Farza Ve Harama Önem Vermemek Küfürdür
Niyet ederek şeriate uymaya (İbâdet) etmek denir. Allahü teâlânın emirlerine ve yasaklarına (Şeriat) ve (Ahkâm-ı ilâhiyye) denir. Emredilenlere (Farz), yasak edilenlere (Haram) denir. Hadis-i şerifte, (İbâdetleri tâkat getireceğiniz kadar yapınız. Neşe ile yapılan ibâdetin kıymeti çok olur) buyuruldu. Beden istirâhat edince, ibâdetler zevk ile yapılır. Beden ve zihin yorgun iken yapılan işten usanç hâsıl olur. Yorgunluğu gidermek için, ara sıra mubâh olan şeylerle, bedene neşe getirmelidir. İmâm-ı Gazâli hazretleri buyuruyor ki:
"Çok ibâdet yapınca, beden yorulur. Hareket etmek istemez. Bu zaman uyumakla veya sâlihlerin hayat hikâyelerini okumakla yâhut mubâh olan eğlencelerle bedeni neşelendirmeli. Böyle yapmak, usanarak ibâdet yapmaktan eftaldir."

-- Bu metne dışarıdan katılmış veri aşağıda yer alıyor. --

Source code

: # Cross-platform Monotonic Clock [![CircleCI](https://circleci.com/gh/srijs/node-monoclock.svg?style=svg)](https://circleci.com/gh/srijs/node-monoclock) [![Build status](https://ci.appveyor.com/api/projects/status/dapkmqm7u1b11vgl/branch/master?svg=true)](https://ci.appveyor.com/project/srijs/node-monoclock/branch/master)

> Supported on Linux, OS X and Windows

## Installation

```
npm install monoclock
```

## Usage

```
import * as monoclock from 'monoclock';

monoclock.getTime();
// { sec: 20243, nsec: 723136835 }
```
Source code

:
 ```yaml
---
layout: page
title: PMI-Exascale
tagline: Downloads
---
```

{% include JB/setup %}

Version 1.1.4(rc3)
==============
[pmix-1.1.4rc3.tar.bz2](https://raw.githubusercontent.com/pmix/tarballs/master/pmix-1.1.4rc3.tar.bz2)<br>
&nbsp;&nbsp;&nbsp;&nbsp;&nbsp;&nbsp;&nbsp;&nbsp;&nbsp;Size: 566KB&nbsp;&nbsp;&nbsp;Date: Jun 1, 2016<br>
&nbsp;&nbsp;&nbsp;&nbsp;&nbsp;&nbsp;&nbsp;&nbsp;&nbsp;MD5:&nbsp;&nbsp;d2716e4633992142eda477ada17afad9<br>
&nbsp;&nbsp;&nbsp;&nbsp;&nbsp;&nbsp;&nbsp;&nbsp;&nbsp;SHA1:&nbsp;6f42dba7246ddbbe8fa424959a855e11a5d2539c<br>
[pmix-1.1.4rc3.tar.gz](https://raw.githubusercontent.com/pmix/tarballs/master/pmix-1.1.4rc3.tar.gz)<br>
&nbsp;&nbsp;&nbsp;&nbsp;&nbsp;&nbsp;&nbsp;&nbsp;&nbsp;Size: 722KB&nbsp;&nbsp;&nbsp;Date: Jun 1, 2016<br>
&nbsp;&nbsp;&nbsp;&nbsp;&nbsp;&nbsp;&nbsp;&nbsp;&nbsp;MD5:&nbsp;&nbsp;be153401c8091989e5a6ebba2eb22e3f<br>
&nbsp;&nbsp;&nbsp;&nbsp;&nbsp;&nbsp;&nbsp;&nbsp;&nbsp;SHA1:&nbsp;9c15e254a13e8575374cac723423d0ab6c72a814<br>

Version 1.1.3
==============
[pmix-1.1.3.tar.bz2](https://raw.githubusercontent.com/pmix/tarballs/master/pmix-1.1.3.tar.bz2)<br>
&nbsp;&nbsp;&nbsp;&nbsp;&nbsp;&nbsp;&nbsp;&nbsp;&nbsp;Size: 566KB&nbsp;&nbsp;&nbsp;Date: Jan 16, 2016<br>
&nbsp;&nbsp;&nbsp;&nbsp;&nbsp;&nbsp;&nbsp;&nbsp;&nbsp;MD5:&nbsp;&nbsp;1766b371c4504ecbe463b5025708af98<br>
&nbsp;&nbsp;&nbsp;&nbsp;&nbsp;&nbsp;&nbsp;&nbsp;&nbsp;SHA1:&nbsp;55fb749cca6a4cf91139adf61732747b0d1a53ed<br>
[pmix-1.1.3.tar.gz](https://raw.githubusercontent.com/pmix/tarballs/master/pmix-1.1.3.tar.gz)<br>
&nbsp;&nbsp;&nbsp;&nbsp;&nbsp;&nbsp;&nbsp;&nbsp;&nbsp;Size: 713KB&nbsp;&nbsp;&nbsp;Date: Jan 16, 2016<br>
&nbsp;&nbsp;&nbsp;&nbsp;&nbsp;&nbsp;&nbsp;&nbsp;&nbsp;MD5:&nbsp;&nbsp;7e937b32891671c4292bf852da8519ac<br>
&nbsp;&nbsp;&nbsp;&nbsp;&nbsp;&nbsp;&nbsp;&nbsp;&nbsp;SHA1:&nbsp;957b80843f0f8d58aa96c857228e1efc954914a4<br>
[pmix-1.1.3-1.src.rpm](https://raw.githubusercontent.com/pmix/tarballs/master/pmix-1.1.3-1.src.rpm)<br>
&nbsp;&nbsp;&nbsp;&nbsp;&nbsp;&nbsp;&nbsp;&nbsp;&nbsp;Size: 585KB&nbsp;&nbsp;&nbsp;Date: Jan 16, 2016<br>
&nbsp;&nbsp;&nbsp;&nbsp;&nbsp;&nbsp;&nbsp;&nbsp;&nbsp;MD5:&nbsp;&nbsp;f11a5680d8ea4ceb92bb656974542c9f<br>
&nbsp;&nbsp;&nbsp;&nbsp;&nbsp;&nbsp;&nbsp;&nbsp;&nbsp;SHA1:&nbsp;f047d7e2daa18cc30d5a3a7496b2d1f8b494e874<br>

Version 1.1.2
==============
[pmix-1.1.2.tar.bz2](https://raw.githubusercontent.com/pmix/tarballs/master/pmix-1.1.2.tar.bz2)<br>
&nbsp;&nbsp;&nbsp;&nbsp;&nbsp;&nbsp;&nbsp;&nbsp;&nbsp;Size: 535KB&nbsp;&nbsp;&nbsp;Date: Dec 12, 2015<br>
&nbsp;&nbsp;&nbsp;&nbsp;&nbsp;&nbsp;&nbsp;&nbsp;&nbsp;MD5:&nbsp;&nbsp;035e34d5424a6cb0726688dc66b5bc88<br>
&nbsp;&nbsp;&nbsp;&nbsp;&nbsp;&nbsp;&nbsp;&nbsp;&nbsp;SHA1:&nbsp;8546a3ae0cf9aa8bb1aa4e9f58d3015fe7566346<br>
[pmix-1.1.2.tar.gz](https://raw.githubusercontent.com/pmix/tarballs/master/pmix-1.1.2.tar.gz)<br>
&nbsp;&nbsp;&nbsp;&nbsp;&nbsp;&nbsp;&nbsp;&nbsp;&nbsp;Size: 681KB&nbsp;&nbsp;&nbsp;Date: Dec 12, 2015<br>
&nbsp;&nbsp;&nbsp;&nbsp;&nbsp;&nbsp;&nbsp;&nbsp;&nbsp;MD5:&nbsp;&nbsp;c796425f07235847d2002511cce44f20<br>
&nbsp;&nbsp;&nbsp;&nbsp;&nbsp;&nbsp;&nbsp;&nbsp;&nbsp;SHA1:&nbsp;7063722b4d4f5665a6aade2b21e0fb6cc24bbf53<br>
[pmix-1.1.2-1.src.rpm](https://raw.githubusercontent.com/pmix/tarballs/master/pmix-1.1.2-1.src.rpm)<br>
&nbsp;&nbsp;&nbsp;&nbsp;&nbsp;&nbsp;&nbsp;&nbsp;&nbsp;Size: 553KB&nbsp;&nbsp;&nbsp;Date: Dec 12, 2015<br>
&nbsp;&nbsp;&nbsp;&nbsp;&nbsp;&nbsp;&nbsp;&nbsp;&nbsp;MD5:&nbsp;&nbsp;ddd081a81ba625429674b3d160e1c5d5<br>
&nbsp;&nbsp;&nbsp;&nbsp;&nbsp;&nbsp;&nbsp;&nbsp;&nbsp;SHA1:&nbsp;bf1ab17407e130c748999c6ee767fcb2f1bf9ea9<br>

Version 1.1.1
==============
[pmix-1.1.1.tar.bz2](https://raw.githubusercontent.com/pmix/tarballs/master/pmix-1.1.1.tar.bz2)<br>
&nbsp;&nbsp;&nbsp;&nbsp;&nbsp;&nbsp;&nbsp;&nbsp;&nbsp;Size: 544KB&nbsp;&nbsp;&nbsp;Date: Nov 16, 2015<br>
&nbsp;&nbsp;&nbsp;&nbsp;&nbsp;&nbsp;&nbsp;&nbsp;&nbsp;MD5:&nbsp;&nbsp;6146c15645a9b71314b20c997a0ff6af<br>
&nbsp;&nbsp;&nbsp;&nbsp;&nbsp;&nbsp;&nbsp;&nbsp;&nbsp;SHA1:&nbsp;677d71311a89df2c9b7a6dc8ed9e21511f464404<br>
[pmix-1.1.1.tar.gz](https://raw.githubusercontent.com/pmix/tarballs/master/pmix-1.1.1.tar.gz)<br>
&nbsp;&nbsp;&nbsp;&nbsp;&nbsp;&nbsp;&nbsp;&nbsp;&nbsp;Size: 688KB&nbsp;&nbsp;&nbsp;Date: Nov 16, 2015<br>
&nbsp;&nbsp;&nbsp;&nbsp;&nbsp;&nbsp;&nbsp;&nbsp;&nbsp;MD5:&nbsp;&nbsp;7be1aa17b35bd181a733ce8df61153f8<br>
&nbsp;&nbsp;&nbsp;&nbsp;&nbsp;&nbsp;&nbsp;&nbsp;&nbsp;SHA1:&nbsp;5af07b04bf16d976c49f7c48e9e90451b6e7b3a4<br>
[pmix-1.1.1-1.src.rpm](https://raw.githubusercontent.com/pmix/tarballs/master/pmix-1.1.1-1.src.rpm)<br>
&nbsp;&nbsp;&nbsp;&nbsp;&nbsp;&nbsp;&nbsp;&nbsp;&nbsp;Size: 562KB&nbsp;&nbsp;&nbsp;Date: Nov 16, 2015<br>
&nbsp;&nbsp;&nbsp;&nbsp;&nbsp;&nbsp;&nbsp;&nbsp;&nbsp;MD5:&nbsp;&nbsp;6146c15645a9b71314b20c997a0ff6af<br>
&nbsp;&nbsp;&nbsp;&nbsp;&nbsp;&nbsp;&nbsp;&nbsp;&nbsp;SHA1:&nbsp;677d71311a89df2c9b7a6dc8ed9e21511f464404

İbâdet yapmaktan maksat, hem mücâhede yaparak, nefsi terbiye etmek, hem de, kalbe ferahlık getirmek, kalbi Allaha bağlamak içindir. (Namaz, insanı kötü ve çirkin işler yapmaktan korur) buyuruldu. Severek, neşe ile kılınan namaz böyle olur. Bu neşeyi hâsıl etmek için, nefsin mubâhlardaki arzularını, ihtiyaç olduğu kadar, yerine getirmek lâzım olur. Böyle yapmak, İslâmiyete uymak olur. İbâdetlere sebep olan mubâhlar da ibâdet olur. (Âlimin uykusu, câhilin ibâdetinden hayrlıdır) hadis-i şerifi, bu sözümüzün şâhididir.
Uyuklayarak, terâvih namazı kılmak mekruhtur. Uykulu hâl gidince, neşe ile kılmalıdır. Uyuklayarak kılınan namazda gevşeklik ve gaflet olur. Yorgunluk ve usanç hâsıl olduğu zaman ibâdet tehir edilir, terk edilmez. Farzları özürsüz terk etmek büyük günahtır. Kaza etmek farz olur. Sünnetleri terk eden, bunların sevabından mahrum kalır. Özürsüz terk etmeyi âdet ederse, bu sünnetlere mahsus olan şefaattan mahrum kalır. Yorgun, hâlsiz, neşesiz olmak, farzları vaktinden sonraya bırakmak için özür olmaz. Vaktinden sonraya bırakmak günahından ve azâbından insan kurtulamaz. Şeriate, yâni farzlara ve haramlara önem vermemenin küfür olduğu akâid kitaplarında bildirilmiştir.